─── Entries shown
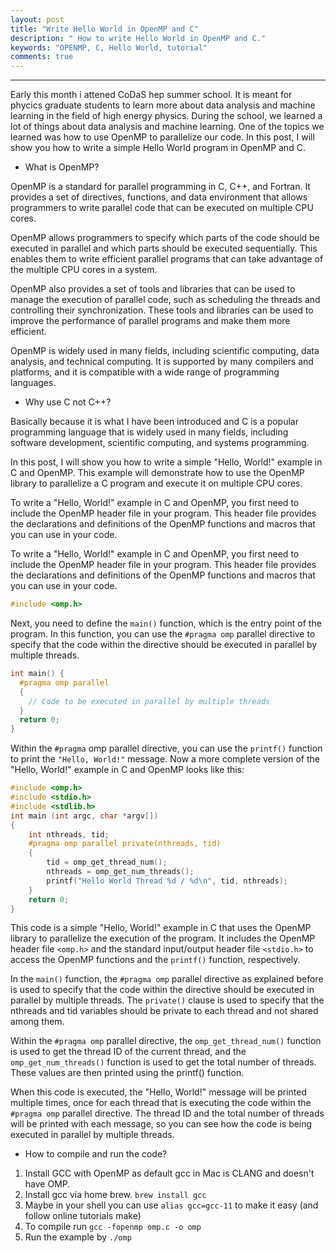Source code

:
 ```yaml
---
layout: post
title: "Write Hello World in OpenMP and C"
description: " How to write Hello World in OpenMP and C."
keywords: "OPENMP, C, Hello World, tutorial"
comments: true
---
```


-----------------------

Early this month i attened CoDaS hep summer school. It is meant for phycics graduate students to learn more about data analysis and machine learning in the field of high energy physics. During the school, we learned a lot of things about data analysis and machine learning. One of the topics we learned was how to use OpenMP to parallelize our code. In this post, I will show you how to write a simple Hello World program in OpenMP and C.

- What is OpenMP?

OpenMP is a standard for parallel programming in C, C++, and Fortran. It provides a set of directives, functions, and data environment that allows programmers to write parallel code that can be executed on multiple CPU cores.

OpenMP allows programmers to specify which parts of the code should be executed in parallel and which parts should be executed sequentially. This enables them to write efficient parallel programs that can take advantage of the multiple CPU cores in a system.

OpenMP also provides a set of tools and libraries that can be used to manage the execution of parallel code, such as scheduling the threads and controlling their synchronization. These tools and libraries can be used to improve the performance of parallel programs and make them more efficient.

OpenMP is widely used in many fields, including scientific computing, data analysis, and technical computing. It is supported by many compilers and platforms, and it is compatible with a wide range of programming languages.

- Why use C not C++?

Basically because it is what I have been introduced and C is a popular programming language that is widely used in many fields, including software development, scientific computing, and systems programming.

In this post, I will show you how to write a simple "Hello, World!" example in C and OpenMP. This example will demonstrate how to use the OpenMP library to parallelize a C program and execute it on multiple CPU cores.

To write a "Hello, World!" example in C and OpenMP, you first need to include the OpenMP header file in your program. This header file provides the declarations and definitions of the OpenMP functions and macros that you can use in your code.

To write a "Hello, World!" example in C and OpenMP, you first need to include the OpenMP header file in your program. This header file provides the declarations and definitions of the OpenMP functions and macros that you can use in your code.

``` c++
#include <omp.h>
```

Next, you need to define the `main()` function, which is the entry point of the program. In this function, you can use the `#pragma omp` parallel directive to specify that the code within the directive should be executed in parallel by multiple threads.

``` c++
int main() {
  #pragma omp parallel
  {
    // Code to be executed in parallel by multiple threads
  }
  return 0;
}
```

Within the `#pragma` omp parallel directive, you can use the `printf()` function to print the `"Hello, World!"` message. Now a more complete version of the "Hello, World!" example in C and OpenMP looks like this:

``` c++
#include <omp.h>
#include <stdio.h>
#include <stdlib.h>
int main (int argc, char *argv[])
{
    int nthreads, tid;
    #pragma omp parallel private(nthreads, tid)
    {
        tid = omp_get_thread_num();
        nthreads = omp_get_num_threads();
        printf("Hello World Thread %d / %d\n", tid, nthreads);
    }
    return 0;
}
```

This code is a simple "Hello, World!" example in C that uses the OpenMP library to parallelize the execution of the program. It includes the OpenMP header file `<omp.h>` and the standard input/output header file `<stdio.h>` to access the OpenMP functions and the `printf()` function, respectively.

In the `main()` function, the `#pragma omp` parallel directive as explained before is used to specify that the code within the directive should be executed in parallel by multiple threads. The `private()` clause is used to specify that the nthreads and tid variables should be private to each thread and not shared among them.

Within the `#pragma omp` parallel directive, the `omp_get_thread_num()` function is used to get the thread ID of the current thread, and the `omp_get_num_threads()` function is used to get the total number of threads. These values are then printed using the printf() function.

When this code is executed, the "Hello, World!" message will be printed multiple times, once for each thread that is executing the code within the `#pragma omp` parallel directive. The thread ID and the total number of threads will be printed with each message, so you can see how the code is being executed in parallel by multiple threads.

- How to compile and run the code?


1. Install GCC with OpenMP as default gcc in Mac is CLANG and doesn't have OMP.
2. Install gcc via home brew. `brew install gcc`
3. Maybe in your shell you can use `alias gcc=gcc-11` to make it easy (and follow online tutorials make)
4. To compile run `gcc -fopenmp omp.c -o omp`
5. Run the example by `./omp`


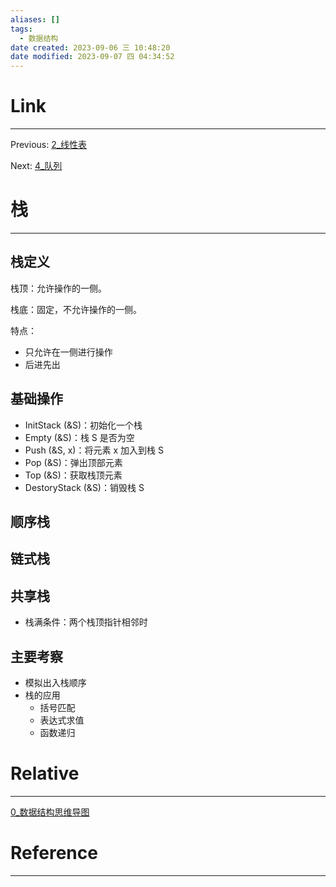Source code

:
 ```yaml
---
aliases: []
tags:
  - 数据结构
date created: 2023-09-06 三 10:48:20
date modified: 2023-09-07 四 04:34:52
---
```


# Link

---

Previous: [2\_线性表](2_线性表.md)

Next: [4\_队列](4_队列.md)

# 栈

---

## 栈定义

栈顶：允许操作的一侧。

栈底：固定，不允许操作的一侧。

特点：

- 只允许在一侧进行操作
- 后进先出

## 基础操作

- InitStack (&S)：初始化一个栈
- Empty (&S)：栈 S 是否为空
- Push (&S, x)：将元素 x 加入到栈 S
- Pop (&S)：弹出顶部元素
- Top (&S)：获取栈顶元素
- DestoryStack (&S)：销毁栈 S

## 顺序栈

## 链式栈

## 共享栈

- 栈满条件：两个栈顶指针相邻时

## 主要考察

- 模拟出入栈顺序
- 栈的应用
  - 括号匹配
  - 表达式求值
  - 函数递归

# Relative

---

[0\_数据结构思维导图](0_数据结构思维导图.md)

# Reference

---

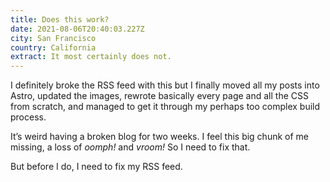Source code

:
 ```yaml
---
title: Does this work?
date: 2021-08-06T20:40:03.227Z
city: San Francisco
country: California
extract: It most certainly does not.
---
```

I definitely broke the RSS feed with this but I finally moved all my posts into Astro, updated the images, rewrote basically every page and all the CSS from scratch, and managed to get it through my perhaps too complex build process.

It’s weird having a broken blog for two weeks. I feel this big chunk of me missing, a loss of _oomph!_ and _vroom!_ So I need to fix that.

But before I do, I need to fix my RSS feed.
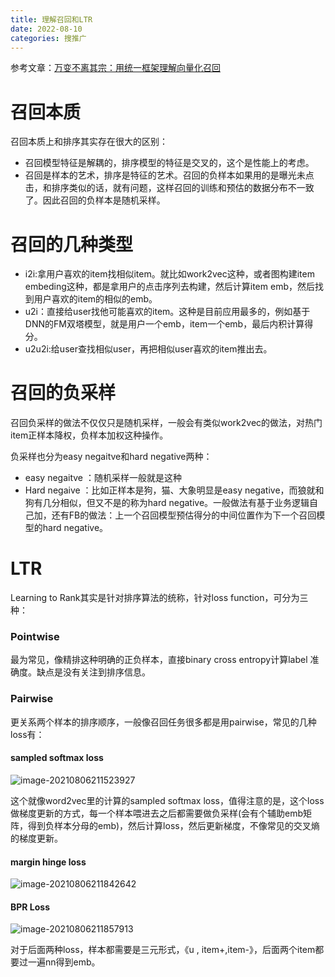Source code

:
 ```yaml
---
title: 理解召回和LTR
date: 2022-08-10 
categories: 搜推广
---
```


参考文章：[万变不离其宗：用统一框架理解向量化召回](https://mp.weixin.qq.com/s/E5a4TF9P2aMrF6gVatAF8A)

# 召回本质

召回本质上和排序其实存在很大的区别：

- 召回模型特征是解耦的，排序模型的特征是交叉的，这个是性能上的考虑。
- 召回是样本的艺术，排序是特征的艺术。召回的负样本如果用的是曝光未点击，和排序类似的话，就有问题，这样召回的训练和预估的数据分布不一致了。因此召回的负样本是随机采样。



# 召回的几种类型

- i2i:拿用户喜欢的item找相似item。就比如work2vec这种，或者图构建item embeding这种，都是拿用户的点击序列去构建，然后计算item emb，然后找到用户喜欢的item的相似的emb。
- u2i：直接给user找他可能喜欢的item。这种是目前应用最多的，例如基于DNN的FM双塔模型，就是用户一个emb，item一个emb，最后内积计算得分。
- u2u2i:给user查找相似user，再把相似user喜欢的item推出去。



# 召回的负采样

召回负采样的做法不仅仅只是随机采样，一般会有类似work2vec的做法，对热门item正样本降权，负样本加权这种操作。

负采样也分为easy negaitve和hard negative两种：

- easy negaitve ：随机采样一般就是这种
- Hard negaive ：比如正样本是狗，猫、大象明显是easy negative，而狼就和狗有几分相似，但又不是的称为hard negative。一般做法有基于业务逻辑自己加，还有FB的做法：上一个召回模型预估得分的中间位置作为下一个召回模型的hard negative。



# LTR

Learning to Rank其实是针对排序算法的统称，针对loss function，可分为三种：

### Pointwise

最为常见，像精排这种明确的正负样本，直接binary cross entropy计算label 准确度。缺点是没有关注到排序信息。



### Pairwise

更关系两个样本的排序顺序，一般像召回任务很多都是用pairwise，常见的几种loss有：



#### sampled softmax loss

![image-20210806211523927](https://tva1.sinaimg.cn/large/e6c9d24ely1h51rlpiypvj21c60jcq7e.jpg)

这个就像word2vec里的计算的sampled softmax loss，值得注意的是，这个loss做梯度更新的方式，每一个样本喂进去之后都需要做负采样(会有个辅助emb矩阵，得到负样本分母的emb)，然后计算loss，然后更新梯度，不像常见的交叉熵的梯度更新。



#### margin hinge loss

![image-20210806211842642](https://tva1.sinaimg.cn/large/e6c9d24ely1h51rm81ox5j219u056754.jpg)

#### BPR Loss

![image-20210806211857913](https://tva1.sinaimg.cn/large/e6c9d24ely1h51rmbwy31j21co09cdhj.jpg)

对于后面两种loss，样本都需要是三元形式，《u , item+,item-》，后面两个item都要过一遍nn得到emb。

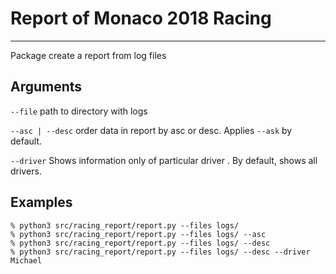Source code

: # Report of Monaco 2018 Racing
____

Package create a report from log files

## Arguments
`--file` path to directory with logs

`--asc | --desc` order data in report by asc or desc. Applies `--ask` by default.

`--driver`  Shows information only of particular driver
. By default, shows all drivers.

## Examples
```commandline
% python3 src/racing_report/report.py --files logs/ 
% python3 src/racing_report/report.py --files logs/ --asc
% python3 src/racing_report/report.py --files logs/ --desc
% python3 src/racing_report/report.py --files logs/ --desc --driver Michael
```
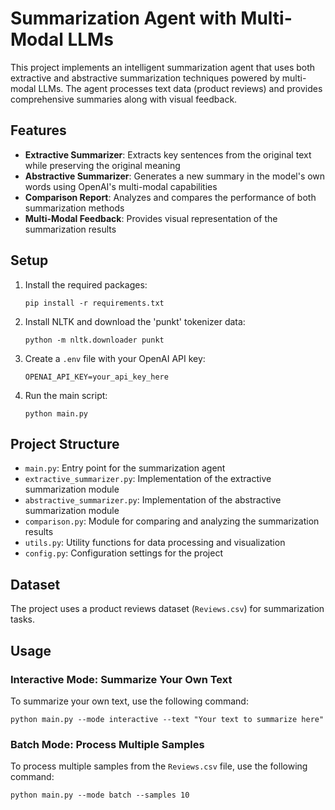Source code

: # Summarization Agent with Multi-Modal LLMs

This project implements an intelligent summarization agent that uses both extractive and abstractive summarization techniques powered by multi-modal LLMs. The agent processes text data (product reviews) and provides comprehensive summaries along with visual feedback.

## Features

- **Extractive Summarizer**: Extracts key sentences from the original text while preserving the original meaning
- **Abstractive Summarizer**: Generates a new summary in the model's own words using OpenAI's multi-modal capabilities
- **Comparison Report**: Analyzes and compares the performance of both summarization methods
- **Multi-Modal Feedback**: Provides visual representation of the summarization results

## Setup

1. Install the required packages:
   ```
   pip install -r requirements.txt
   ```

2. Install NLTK and download the 'punkt' tokenizer data:
   ```
   python -m nltk.downloader punkt
   ```

3. Create a `.env` file with your OpenAI API key:
   ```
   OPENAI_API_KEY=your_api_key_here
   ```

4. Run the main script:
   ```
   python main.py
   ```

## Project Structure

- `main.py`: Entry point for the summarization agent
- `extractive_summarizer.py`: Implementation of the extractive summarization module
- `abstractive_summarizer.py`: Implementation of the abstractive summarization module
- `comparison.py`: Module for comparing and analyzing the summarization results
- `utils.py`: Utility functions for data processing and visualization
- `config.py`: Configuration settings for the project

## Dataset

The project uses a product reviews dataset (`Reviews.csv`) for summarization tasks.

## Usage

### Interactive Mode: Summarize Your Own Text
To summarize your own text, use the following command:
```
python main.py --mode interactive --text "Your text to summarize here"
```

### Batch Mode: Process Multiple Samples
To process multiple samples from the `Reviews.csv` file, use the following command:
```
python main.py --mode batch --samples 10
```
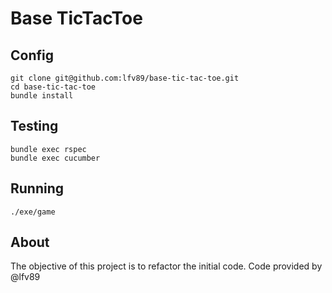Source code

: # Base TicTacToe

## Config

```
git clone git@github.com:lfv89/base-tic-tac-toe.git
cd base-tic-tac-toe
bundle install
```

## Testing

```
bundle exec rspec
bundle exec cucumber
```

## Running

```
./exe/game
```

## About

The objective of this project is to refactor the initial code.
Code provided by @lfv89
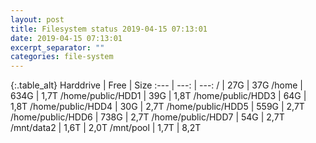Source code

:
 ```yaml
---
layout: post
title: Filesystem status 2019-04-15 07:13:01
date: 2019-04-15 07:13:01
excerpt_separator: ""
categories: file-system
---
```

{:.table_alt}
Harddrive | Free | Size
:--- | ---: | ---:
/ | 27G | 37G
/home | 634G | 1,7T
/home/public/HDD1 | 39G | 1,8T
/home/public/HDD3 | 64G | 1,8T
/home/public/HDD4 | 30G | 2,7T
/home/public/HDD5 | 559G | 2,7T
/home/public/HDD6 | 738G | 2,7T
/home/public/HDD7 | 54G | 2,7T
/mnt/data2 | 1,6T | 2,0T
/mnt/pool | 1,7T | 8,2T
──────
## Exercise details
Every line from the one containing "To process multiple" through the end of the records is to be returned exactly, and those lines alone; pictures are dropped.

## Exercise response
To process multiple samples from the `Reviews.csv` file, use the following command:
```
python main.py --mode batch --samples 10
```
Source code

: # Base TicTacToe

## Config

```
git clone git@github.com:lfv89/base-tic-tac-toe.git
cd base-tic-tac-toe
bundle install
```

## Testing

```
bundle exec rspec
bundle exec cucumber
```

## Running

```
./exe/game
```

## About

The objective of this project is to refactor the initial code.
Code provided by @lfv89
Source code

:
 ```yaml
---
layout: post
title: Filesystem status 2019-04-15 07:13:01
date: 2019-04-15 07:13:01
excerpt_separator: ""
categories: file-system
---
```

{:.table_alt}
Harddrive | Free | Size
:--- | ---: | ---:
/ | 27G | 37G
/home | 634G | 1,7T
/home/public/HDD1 | 39G | 1,8T
/home/public/HDD3 | 64G | 1,8T
/home/public/HDD4 | 30G | 2,7T
/home/public/HDD5 | 559G | 2,7T
/home/public/HDD6 | 738G | 2,7T
/home/public/HDD7 | 54G | 2,7T
/mnt/data2 | 1,6T | 2,0T
/mnt/pool | 1,7T | 8,2T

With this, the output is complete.